Magistradoy vocal del CGPJ

En las últimas semanas, el Tribunal Supremo y el Tribunal Constitucional han enjuiciado reclamaciones de Batasuna relativas a la supuesta falta de imparcialidad de algunos de los magistrados que tenían que llevar los procesos relativos a la eventual ilegalización de ese partido. Tal alegación ha sido estimada en algún caso, con el consiguiente apartamiento del caso del magistrado concernido, y desestimada en otros. Siempre razonadamente. ¿Cuál es la lógica de la imparcialidad judicial sobre la que se asentaba este asunto?

En democracia, la imparcialidad es una garantía básica de los procesos judiciales, y una de las pautas elementales del derecho de todo ciudadano a un juicio justo. Una declaración de principios lógica para cualquiera, que se proyecta en un doble aspecto, posiblemente menos conocido. A los jueces se les exige no sólo que sean personalmente neutrales respecto de las partes y el contenido del proceso que dirigen, es decir, que carezcan de prejuicios o intereses subjetivos. Además, deben disponer las garantías necesarias para que pueda ser excluida cualquier duda al respecto; en otras palabras, también han de parecer imparciales.

La razón para tan extrema exigencia es que la sociedad como conjunto necesita, por principio, un suelo de confianza en sus tribunales, que no podría existir si éstos no ofrecieran, además de neutralidad real, una estimable apariencia de que la neutralidad existe.

Las leyes indican que los jueces que no resulten imparciales con arreglo a esos criterios citados deben apartarse o ser removidos del pleito que dirijan.

De hecho, en diversos pronunciamientos, los más altos tribunales nacionales e internacionales han apreciado rotura de la apariencia de imparcialidad --por tanto, de la imparcialidad misma-- en varios casos realmente diversos.

Quisiera destacar aquí dos grandes apartados. En primer lugar, los derivados de la expresión pública por parte del juez de un prejuicio ideológico del tipo que sea; y en segundo extremo, los referentes a error estructural del sistema judicial que no es corregido por el mismo juez (ejemplo característico es el del magistrado que ha enjuiciado el mismo asunto en dos instancias sucesivas). La práctica judicial nos dice que del segundo grupo no es responsable exclusivo el juez, al menos cuando es la mecánica de los ascensos y promociones profesionales la que le sitúa en niveles superiores, donde inevitablemente verá asuntos procedentes de los tribunales inferiores en que trabajó, a lo que se suma cierta indefinición de las leyes, que a menudo no imponen claramente el apartamiento del caso.
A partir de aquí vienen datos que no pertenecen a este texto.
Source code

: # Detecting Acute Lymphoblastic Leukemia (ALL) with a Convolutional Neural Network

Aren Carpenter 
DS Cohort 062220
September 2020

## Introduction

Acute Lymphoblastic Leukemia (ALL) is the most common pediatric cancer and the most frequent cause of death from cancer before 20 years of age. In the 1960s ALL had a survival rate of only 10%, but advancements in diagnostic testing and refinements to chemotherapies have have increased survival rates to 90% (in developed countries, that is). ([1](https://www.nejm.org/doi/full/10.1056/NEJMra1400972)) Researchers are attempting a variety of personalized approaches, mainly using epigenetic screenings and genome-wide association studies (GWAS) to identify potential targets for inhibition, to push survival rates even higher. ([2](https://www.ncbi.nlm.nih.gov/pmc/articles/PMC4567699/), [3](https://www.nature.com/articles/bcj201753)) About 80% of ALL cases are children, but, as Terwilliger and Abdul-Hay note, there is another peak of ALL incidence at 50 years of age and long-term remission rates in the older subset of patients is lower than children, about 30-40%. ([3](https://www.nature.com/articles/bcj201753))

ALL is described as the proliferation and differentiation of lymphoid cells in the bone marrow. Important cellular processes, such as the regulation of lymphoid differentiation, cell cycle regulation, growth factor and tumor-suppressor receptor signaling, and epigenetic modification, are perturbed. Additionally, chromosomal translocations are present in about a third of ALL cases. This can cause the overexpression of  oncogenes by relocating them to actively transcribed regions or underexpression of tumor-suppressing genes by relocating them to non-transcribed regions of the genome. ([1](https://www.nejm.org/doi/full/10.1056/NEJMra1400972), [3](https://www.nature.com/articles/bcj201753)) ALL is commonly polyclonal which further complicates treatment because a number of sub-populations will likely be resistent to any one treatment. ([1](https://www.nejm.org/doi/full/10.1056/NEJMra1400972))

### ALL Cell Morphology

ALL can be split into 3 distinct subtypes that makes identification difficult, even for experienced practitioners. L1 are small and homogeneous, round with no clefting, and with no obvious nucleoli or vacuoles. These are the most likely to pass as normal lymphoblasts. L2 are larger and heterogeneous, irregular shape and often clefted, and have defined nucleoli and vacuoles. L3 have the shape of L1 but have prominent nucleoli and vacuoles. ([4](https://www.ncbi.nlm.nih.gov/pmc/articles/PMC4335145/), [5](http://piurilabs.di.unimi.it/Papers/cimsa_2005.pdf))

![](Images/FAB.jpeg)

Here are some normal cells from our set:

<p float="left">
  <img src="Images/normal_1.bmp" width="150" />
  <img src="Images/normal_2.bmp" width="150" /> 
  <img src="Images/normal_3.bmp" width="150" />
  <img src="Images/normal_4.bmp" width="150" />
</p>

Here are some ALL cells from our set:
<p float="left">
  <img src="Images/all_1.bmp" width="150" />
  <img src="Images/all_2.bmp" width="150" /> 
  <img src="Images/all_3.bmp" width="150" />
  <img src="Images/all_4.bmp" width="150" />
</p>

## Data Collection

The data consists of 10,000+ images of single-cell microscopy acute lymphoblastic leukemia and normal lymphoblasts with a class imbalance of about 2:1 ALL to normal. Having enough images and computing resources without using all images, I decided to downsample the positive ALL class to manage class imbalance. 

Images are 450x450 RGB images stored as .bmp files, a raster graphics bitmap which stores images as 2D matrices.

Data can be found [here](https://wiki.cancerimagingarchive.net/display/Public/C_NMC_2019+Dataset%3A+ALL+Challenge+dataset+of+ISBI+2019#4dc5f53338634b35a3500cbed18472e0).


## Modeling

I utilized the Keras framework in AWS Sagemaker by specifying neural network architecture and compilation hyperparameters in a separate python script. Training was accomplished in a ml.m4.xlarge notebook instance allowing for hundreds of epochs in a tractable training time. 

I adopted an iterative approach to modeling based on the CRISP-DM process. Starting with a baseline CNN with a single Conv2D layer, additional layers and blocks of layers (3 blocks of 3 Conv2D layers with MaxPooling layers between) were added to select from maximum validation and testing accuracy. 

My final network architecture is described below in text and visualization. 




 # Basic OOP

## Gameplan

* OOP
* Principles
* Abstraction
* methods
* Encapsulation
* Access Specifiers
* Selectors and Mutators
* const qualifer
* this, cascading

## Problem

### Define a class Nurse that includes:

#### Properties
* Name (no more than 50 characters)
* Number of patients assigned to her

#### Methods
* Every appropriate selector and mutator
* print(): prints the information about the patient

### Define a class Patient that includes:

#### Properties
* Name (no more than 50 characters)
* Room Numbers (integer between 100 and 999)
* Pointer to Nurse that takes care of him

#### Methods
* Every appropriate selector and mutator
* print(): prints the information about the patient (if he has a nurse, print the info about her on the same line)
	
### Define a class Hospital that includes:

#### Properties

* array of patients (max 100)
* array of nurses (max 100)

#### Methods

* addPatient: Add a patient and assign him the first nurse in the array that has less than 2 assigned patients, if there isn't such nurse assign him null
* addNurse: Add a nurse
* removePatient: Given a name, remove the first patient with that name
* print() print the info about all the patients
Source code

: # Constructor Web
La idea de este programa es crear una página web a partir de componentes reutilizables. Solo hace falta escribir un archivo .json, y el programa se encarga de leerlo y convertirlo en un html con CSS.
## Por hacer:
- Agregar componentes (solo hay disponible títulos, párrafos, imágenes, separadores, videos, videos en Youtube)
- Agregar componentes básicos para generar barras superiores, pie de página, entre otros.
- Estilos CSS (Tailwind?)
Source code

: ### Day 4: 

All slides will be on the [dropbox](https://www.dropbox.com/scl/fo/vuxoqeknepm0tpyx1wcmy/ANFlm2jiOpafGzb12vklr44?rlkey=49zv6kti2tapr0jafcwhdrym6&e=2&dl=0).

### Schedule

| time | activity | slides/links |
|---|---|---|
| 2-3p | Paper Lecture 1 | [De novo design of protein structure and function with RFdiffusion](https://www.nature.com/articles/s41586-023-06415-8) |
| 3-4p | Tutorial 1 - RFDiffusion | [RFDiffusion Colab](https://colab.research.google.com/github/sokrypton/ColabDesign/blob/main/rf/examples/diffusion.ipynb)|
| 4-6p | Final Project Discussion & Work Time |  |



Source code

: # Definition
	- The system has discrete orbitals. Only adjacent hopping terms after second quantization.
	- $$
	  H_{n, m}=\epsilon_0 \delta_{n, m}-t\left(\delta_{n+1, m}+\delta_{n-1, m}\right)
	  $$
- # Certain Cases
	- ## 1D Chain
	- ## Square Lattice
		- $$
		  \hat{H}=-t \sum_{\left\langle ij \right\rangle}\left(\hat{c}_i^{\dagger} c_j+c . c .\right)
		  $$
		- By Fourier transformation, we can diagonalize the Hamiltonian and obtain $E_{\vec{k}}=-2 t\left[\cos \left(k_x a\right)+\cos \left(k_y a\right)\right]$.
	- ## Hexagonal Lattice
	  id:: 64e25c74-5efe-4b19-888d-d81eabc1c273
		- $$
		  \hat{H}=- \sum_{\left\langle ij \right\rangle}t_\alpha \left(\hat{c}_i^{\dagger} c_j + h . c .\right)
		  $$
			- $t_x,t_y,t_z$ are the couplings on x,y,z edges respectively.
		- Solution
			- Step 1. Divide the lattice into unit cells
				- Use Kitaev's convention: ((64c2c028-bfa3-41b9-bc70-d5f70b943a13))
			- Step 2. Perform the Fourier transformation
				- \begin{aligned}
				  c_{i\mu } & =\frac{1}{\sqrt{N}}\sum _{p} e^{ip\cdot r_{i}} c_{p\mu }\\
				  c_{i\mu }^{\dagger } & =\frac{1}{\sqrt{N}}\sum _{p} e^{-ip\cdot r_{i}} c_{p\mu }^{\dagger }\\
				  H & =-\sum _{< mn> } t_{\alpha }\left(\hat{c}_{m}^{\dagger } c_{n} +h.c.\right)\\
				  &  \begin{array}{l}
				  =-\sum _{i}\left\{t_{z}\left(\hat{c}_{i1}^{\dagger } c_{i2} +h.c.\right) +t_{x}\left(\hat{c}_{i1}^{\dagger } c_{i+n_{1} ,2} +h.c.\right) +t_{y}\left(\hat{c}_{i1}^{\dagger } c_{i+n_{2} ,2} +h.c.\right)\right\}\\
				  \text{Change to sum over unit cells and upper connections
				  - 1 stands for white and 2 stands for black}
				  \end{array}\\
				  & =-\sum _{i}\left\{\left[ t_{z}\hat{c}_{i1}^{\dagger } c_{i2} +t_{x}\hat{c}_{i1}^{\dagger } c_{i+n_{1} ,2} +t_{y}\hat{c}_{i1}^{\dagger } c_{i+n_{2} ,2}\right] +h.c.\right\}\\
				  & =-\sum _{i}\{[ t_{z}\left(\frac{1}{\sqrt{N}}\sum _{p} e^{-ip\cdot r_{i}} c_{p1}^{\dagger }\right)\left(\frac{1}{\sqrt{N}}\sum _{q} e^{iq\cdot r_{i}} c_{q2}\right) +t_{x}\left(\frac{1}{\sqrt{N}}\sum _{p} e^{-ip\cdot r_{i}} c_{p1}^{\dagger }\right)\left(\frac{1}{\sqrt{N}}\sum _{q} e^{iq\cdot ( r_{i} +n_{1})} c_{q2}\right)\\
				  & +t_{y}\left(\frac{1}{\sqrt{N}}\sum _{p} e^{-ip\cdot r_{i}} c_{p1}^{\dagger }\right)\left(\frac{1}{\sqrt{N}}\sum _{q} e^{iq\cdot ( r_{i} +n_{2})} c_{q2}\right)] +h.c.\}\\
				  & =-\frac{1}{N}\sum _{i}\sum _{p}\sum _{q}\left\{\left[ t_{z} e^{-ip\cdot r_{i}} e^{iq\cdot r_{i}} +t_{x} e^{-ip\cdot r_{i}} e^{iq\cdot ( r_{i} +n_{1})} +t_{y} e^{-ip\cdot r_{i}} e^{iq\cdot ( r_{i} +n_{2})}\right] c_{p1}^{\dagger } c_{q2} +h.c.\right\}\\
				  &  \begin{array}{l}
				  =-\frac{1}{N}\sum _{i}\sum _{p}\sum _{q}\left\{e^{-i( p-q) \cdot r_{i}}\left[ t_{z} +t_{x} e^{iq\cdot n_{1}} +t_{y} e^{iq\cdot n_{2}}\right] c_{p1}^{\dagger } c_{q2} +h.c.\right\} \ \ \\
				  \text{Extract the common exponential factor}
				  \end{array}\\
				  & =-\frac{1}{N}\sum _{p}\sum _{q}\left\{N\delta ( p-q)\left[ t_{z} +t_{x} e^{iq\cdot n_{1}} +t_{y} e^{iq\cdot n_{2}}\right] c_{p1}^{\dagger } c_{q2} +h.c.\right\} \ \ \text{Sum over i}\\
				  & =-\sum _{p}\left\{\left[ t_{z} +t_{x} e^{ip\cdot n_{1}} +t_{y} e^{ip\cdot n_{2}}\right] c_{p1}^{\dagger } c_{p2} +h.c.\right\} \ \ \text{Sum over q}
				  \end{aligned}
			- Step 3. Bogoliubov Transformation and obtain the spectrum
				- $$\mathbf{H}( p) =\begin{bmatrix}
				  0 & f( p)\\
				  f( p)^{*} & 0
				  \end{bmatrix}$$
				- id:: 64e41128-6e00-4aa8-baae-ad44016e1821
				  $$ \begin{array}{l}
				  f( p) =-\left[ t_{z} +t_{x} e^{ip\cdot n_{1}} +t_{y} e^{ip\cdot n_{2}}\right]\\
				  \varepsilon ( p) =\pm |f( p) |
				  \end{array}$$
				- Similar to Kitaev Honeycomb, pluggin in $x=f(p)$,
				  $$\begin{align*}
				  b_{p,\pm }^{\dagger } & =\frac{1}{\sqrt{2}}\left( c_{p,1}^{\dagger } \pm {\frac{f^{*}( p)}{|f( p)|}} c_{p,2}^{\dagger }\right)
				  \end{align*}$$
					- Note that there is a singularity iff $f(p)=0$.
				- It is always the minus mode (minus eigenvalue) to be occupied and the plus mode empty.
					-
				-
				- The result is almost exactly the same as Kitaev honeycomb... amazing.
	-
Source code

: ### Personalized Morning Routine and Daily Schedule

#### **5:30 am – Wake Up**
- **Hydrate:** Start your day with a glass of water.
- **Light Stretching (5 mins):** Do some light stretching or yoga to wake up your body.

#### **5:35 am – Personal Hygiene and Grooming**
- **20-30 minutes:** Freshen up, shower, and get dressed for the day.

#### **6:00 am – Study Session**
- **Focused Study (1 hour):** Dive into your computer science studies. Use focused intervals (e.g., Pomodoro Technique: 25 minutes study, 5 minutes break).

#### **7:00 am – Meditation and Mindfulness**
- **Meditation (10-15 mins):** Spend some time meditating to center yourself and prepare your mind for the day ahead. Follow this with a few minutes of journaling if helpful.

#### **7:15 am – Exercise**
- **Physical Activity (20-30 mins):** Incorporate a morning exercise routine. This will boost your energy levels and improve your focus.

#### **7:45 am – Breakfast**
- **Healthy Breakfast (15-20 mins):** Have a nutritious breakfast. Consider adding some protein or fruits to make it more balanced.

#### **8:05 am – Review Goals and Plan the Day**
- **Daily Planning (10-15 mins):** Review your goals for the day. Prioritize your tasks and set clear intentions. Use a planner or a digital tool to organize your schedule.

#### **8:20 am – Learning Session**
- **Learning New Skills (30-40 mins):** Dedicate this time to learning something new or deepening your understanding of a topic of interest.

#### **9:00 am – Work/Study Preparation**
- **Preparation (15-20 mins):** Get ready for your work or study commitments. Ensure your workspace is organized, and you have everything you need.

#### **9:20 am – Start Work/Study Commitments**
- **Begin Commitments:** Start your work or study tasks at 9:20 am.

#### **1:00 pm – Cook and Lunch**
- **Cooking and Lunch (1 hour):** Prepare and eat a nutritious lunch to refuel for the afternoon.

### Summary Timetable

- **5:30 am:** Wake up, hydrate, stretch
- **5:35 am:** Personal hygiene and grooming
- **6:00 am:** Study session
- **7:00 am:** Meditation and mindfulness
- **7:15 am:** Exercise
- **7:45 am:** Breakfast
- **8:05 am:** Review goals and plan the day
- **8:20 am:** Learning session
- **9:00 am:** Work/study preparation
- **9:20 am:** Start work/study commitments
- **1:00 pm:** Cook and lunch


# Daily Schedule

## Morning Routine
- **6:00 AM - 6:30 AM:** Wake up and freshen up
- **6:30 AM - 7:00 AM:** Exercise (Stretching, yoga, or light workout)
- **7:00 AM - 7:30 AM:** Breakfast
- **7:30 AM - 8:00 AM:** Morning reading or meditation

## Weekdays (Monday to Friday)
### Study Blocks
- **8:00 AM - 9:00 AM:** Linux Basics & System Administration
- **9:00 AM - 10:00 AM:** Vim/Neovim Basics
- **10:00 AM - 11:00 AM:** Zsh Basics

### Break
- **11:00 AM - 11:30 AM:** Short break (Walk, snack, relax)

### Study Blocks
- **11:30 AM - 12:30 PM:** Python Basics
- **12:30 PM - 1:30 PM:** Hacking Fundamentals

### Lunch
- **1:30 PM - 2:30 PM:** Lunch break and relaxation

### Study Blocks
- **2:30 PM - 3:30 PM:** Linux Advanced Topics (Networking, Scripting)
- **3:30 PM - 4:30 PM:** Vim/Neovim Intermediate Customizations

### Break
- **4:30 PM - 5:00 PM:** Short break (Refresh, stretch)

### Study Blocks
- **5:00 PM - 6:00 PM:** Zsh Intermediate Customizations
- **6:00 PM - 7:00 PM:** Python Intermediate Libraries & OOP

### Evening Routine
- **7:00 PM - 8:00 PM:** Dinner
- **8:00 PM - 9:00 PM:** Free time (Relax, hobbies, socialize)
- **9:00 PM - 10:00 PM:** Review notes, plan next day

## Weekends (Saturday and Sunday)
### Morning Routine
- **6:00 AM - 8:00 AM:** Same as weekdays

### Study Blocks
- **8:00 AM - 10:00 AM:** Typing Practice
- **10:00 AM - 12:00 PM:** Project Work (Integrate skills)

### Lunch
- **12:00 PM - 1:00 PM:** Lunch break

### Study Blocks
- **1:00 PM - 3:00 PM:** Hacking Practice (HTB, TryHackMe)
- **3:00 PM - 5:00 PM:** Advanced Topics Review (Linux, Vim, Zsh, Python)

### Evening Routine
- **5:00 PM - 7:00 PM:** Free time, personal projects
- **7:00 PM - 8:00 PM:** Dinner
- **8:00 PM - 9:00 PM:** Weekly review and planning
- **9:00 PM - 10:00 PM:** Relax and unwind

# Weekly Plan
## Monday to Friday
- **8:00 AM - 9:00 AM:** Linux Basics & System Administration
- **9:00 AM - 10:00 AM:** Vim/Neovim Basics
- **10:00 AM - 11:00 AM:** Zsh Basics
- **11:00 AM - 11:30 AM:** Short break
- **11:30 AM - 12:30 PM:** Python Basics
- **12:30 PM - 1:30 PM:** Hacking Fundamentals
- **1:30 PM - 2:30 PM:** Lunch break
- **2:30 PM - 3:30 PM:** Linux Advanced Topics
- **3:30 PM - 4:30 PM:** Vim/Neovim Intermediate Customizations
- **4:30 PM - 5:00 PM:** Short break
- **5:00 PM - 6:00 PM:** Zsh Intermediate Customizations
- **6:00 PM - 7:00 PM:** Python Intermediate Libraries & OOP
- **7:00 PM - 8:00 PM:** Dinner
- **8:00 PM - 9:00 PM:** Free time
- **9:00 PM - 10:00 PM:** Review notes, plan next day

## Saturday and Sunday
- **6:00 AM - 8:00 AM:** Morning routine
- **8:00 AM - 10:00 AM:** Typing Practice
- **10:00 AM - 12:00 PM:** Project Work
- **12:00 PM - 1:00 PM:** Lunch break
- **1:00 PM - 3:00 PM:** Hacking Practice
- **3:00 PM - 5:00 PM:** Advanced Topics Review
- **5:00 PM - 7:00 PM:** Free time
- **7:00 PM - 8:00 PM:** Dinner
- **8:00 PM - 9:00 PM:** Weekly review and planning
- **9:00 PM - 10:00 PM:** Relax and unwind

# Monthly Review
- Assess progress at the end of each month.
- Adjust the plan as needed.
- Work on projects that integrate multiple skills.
Pero lo que resulta exclusivamente dependiente del juez es la expresión pública de posturas ideológicas, por más justificadas que pudieran estar desde el punto de vista del ciudadano. Me estoy refiriendo esencialmente a las muestras de repudio del terrorismo, decentes y exigibles a cualquier ciudadano, pero que en el caso del juez pueden colocarle en situación objetiva y técnica de pérdida de imparcialidad.

La práctica judicial nos indica que es prácticamente seguro que el magistrado que hace valoraciones ideológicas sobre el objeto o los sujetos del proceso que enjuicia, mediante declaraciones usualmente mediáticas, se arriesga a ser tachado de parcial en el modo indicado. Por lo tanto, el sistema judicial no debe dejar de recordar a sus miembros la necesidad de mantener la tensión intelectual requerida para no caer en este tipo de errores.

La tarea judicial puede y debe prescindir de manifestaciones públicas, porque los jueces hablan de los asuntos que enjuician a través de sus resoluciones. Una declaración de nulidad de un proceso o una condena en el Tribunal Europeo de Derechos Humanos cuestionan siempre la validez del sistema judicial democrático que las soporta, y en los grandes casos pueden llegar a comprometerlo seriamente y para mucho tiempo. Tengamos cuidado.